> Work to be completed
The listing below is to be reproduced in full, exactly as given.

> Material for the task
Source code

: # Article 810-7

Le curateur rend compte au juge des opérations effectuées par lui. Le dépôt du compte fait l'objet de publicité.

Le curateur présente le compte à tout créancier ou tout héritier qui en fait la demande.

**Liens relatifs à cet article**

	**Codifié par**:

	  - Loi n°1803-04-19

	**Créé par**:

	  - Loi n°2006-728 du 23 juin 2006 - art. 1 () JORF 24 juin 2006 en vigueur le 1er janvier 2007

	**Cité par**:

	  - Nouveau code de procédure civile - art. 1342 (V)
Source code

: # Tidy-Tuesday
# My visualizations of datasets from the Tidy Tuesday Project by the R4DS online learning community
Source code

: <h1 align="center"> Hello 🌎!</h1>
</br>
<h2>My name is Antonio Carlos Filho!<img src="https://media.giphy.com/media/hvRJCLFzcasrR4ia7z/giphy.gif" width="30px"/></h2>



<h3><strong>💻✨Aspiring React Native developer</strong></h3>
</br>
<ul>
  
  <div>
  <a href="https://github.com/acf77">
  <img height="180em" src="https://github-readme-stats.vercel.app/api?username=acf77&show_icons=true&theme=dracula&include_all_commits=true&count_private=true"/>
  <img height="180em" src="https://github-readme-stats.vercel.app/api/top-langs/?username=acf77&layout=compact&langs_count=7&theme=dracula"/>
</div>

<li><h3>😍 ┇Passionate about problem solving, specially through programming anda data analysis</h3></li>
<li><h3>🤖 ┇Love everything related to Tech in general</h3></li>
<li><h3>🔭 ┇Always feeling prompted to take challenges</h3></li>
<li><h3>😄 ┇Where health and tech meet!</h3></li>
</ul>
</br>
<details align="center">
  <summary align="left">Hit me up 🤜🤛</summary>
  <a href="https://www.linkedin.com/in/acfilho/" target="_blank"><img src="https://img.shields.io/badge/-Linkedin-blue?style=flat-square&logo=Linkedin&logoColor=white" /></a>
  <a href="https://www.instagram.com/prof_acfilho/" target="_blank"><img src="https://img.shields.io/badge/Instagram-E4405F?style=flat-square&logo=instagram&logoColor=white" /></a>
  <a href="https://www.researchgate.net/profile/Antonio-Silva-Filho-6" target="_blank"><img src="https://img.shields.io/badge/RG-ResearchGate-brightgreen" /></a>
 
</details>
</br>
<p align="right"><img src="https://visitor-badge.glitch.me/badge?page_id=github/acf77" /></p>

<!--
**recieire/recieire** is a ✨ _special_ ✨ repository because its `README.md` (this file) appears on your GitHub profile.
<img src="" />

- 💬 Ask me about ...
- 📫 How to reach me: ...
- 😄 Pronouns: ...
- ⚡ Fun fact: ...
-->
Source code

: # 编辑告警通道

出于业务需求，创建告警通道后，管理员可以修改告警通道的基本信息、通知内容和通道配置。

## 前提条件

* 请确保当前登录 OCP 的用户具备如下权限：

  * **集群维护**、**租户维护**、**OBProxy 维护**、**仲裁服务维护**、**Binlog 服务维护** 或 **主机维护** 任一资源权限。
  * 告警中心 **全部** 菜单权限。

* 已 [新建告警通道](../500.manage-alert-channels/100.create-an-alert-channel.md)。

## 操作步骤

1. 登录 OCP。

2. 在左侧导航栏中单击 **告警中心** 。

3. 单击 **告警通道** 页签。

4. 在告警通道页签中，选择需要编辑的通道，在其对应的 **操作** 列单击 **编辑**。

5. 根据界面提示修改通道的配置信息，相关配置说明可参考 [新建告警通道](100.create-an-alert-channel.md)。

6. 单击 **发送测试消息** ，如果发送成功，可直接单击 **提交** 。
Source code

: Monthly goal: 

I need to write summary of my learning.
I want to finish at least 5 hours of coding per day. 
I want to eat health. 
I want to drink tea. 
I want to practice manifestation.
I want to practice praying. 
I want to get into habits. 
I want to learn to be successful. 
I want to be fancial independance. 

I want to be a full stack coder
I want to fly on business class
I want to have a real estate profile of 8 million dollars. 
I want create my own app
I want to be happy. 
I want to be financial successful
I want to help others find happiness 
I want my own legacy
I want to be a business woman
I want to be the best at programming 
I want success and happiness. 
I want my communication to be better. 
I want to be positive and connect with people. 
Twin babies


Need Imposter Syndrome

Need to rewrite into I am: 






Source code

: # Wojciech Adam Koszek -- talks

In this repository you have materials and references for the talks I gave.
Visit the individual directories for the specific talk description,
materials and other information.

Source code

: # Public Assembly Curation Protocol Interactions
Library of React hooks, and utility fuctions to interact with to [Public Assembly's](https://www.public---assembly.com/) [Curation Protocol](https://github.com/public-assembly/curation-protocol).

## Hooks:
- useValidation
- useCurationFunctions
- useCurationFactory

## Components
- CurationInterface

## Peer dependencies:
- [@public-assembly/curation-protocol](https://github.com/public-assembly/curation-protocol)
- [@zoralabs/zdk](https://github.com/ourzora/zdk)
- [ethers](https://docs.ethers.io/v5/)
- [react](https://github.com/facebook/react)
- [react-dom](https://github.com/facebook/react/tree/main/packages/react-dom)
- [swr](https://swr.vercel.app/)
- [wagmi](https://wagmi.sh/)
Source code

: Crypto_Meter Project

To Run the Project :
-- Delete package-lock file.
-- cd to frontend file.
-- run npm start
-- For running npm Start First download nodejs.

> Reply
Source code

: # Article 810-7

Le curateur rend compte au juge des opérations effectuées par lui. Le dépôt du compte fait l'objet de publicité.

Le curateur présente le compte à tout créancier ou tout héritier qui en fait la demande.

**Liens relatifs à cet article**

	**Codifié par**:

	  - Loi n°1803-04-19

	**Créé par**:

	  - Loi n°2006-728 du 23 juin 2006 - art. 1 () JORF 24 juin 2006 en vigueur le 1er janvier 2007

	**Cité par**:

	  - Nouveau code de procédure civile - art. 1342 (V)
Source code

: # Tidy-Tuesday
# My visualizations of datasets from the Tidy Tuesday Project by the R4DS online learning community
Source code

: <h1 align="center"> Hello 🌎!</h1>
</br>
<h2>My name is Antonio Carlos Filho!<img src="https://media.giphy.com/media/hvRJCLFzcasrR4ia7z/giphy.gif" width="30px"/></h2>



<h3><strong>💻✨Aspiring React Native developer</strong></h3>
</br>
<ul>
  
  <div>
  <a href="https://github.com/acf77">
  <img height="180em" src="https://github-readme-stats.vercel.app/api?username=acf77&show_icons=true&theme=dracula&include_all_commits=true&count_private=true"/>
  <img height="180em" src="https://github-readme-stats.vercel.app/api/top-langs/?username=acf77&layout=compact&langs_count=7&theme=dracula"/>
</div>

<li><h3>😍 ┇Passionate about problem solving, specially through programming anda data analysis</h3></li>
<li><h3>🤖 ┇Love everything related to Tech in general</h3></li>
<li><h3>🔭 ┇Always feeling prompted to take challenges</h3></li>
<li><h3>😄 ┇Where health and tech meet!</h3></li>
</ul>
</br>
<details align="center">
  <summary align="left">Hit me up 🤜🤛</summary>
  <a href="https://www.linkedin.com/in/acfilho/" target="_blank"><img src="https://img.shields.io/badge/-Linkedin-blue?style=flat-square&logo=Linkedin&logoColor=white" /></a>
  <a href="https://www.instagram.com/prof_acfilho/" target="_blank"><img src="https://img.shields.io/badge/Instagram-E4405F?style=flat-square&logo=instagram&logoColor=white" /></a>
  <a href="https://www.researchgate.net/profile/Antonio-Silva-Filho-6" target="_blank"><img src="https://img.shields.io/badge/RG-ResearchGate-brightgreen" /></a>
 
</details>
</br>
<p align="right"><img src="https://visitor-badge.glitch.me/badge?page_id=github/acf77" /></p>

<!--
**recieire/recieire** is a ✨ _special_ ✨ repository because its `README.md` (this file) appears on your GitHub profile.
<img src="" />

- 💬 Ask me about ...
- 📫 How to reach me: ...
- 😄 Pronouns: ...
- ⚡ Fun fact: ...
-->
Source code

: # 编辑告警通道

出于业务需求，创建告警通道后，管理员可以修改告警通道的基本信息、通知内容和通道配置。

## 前提条件

* 请确保当前登录 OCP 的用户具备如下权限：

  * **集群维护**、**租户维护**、**OBProxy 维护**、**仲裁服务维护**、**Binlog 服务维护** 或 **主机维护** 任一资源权限。
  * 告警中心 **全部** 菜单权限。

* 已 [新建告警通道](../500.manage-alert-channels/100.create-an-alert-channel.md)。

## 操作步骤

1. 登录 OCP。

2. 在左侧导航栏中单击 **告警中心** 。

3. 单击 **告警通道** 页签。

4. 在告警通道页签中，选择需要编辑的通道，在其对应的 **操作** 列单击 **编辑**。

5. 根据界面提示修改通道的配置信息，相关配置说明可参考 [新建告警通道](100.create-an-alert-channel.md)。

6. 单击 **发送测试消息** ，如果发送成功，可直接单击 **提交** 。
Source code

: Monthly goal: 

I need to write summary of my learning.
I want to finish at least 5 hours of coding per day. 
I want to eat health. 
I want to drink tea. 
I want to practice manifestation.
I want to practice praying. 
I want to get into habits. 
I want to learn to be successful. 
I want to be fancial independance. 

I want to be a full stack coder
I want to fly on business class
I want to have a real estate profile of 8 million dollars. 
I want create my own app
I want to be happy. 
I want to be financial successful
I want to help others find happiness 
I want my own legacy
I want to be a business woman
I want to be the best at programming 
I want success and happiness. 
I want my communication to be better. 
I want to be positive and connect with people. 
Twin babies


Need Imposter Syndrome

Need to rewrite into I am: 






Source code

: # Wojciech Adam Koszek -- talks

In this repository you have materials and references for the talks I gave.
Visit the individual directories for the specific talk description,
materials and other information.

Source code

: # Public Assembly Curation Protocol Interactions
Library of React hooks, and utility fuctions to interact with to [Public Assembly's](https://www.public---assembly.com/) [Curation Protocol](https://github.com/public-assembly/curation-protocol).

## Hooks:
- useValidation
- useCurationFunctions
- useCurationFactory

## Components
- CurationInterface

## Peer dependencies:
- [@public-assembly/curation-protocol](https://github.com/public-assembly/curation-protocol)
- [@zoralabs/zdk](https://github.com/ourzora/zdk)
- [ethers](https://docs.ethers.io/v5/)
- [react](https://github.com/facebook/react)
- [react-dom](https://github.com/facebook/react/tree/main/packages/react-dom)
- [swr](https://swr.vercel.app/)
- [wagmi](https://wagmi.sh/)
Source code

: Crypto_Meter Project

To Run the Project :
-- Delete package-lock file.
-- cd to frontend file.
-- run npm start
-- For running npm Start First download nodejs.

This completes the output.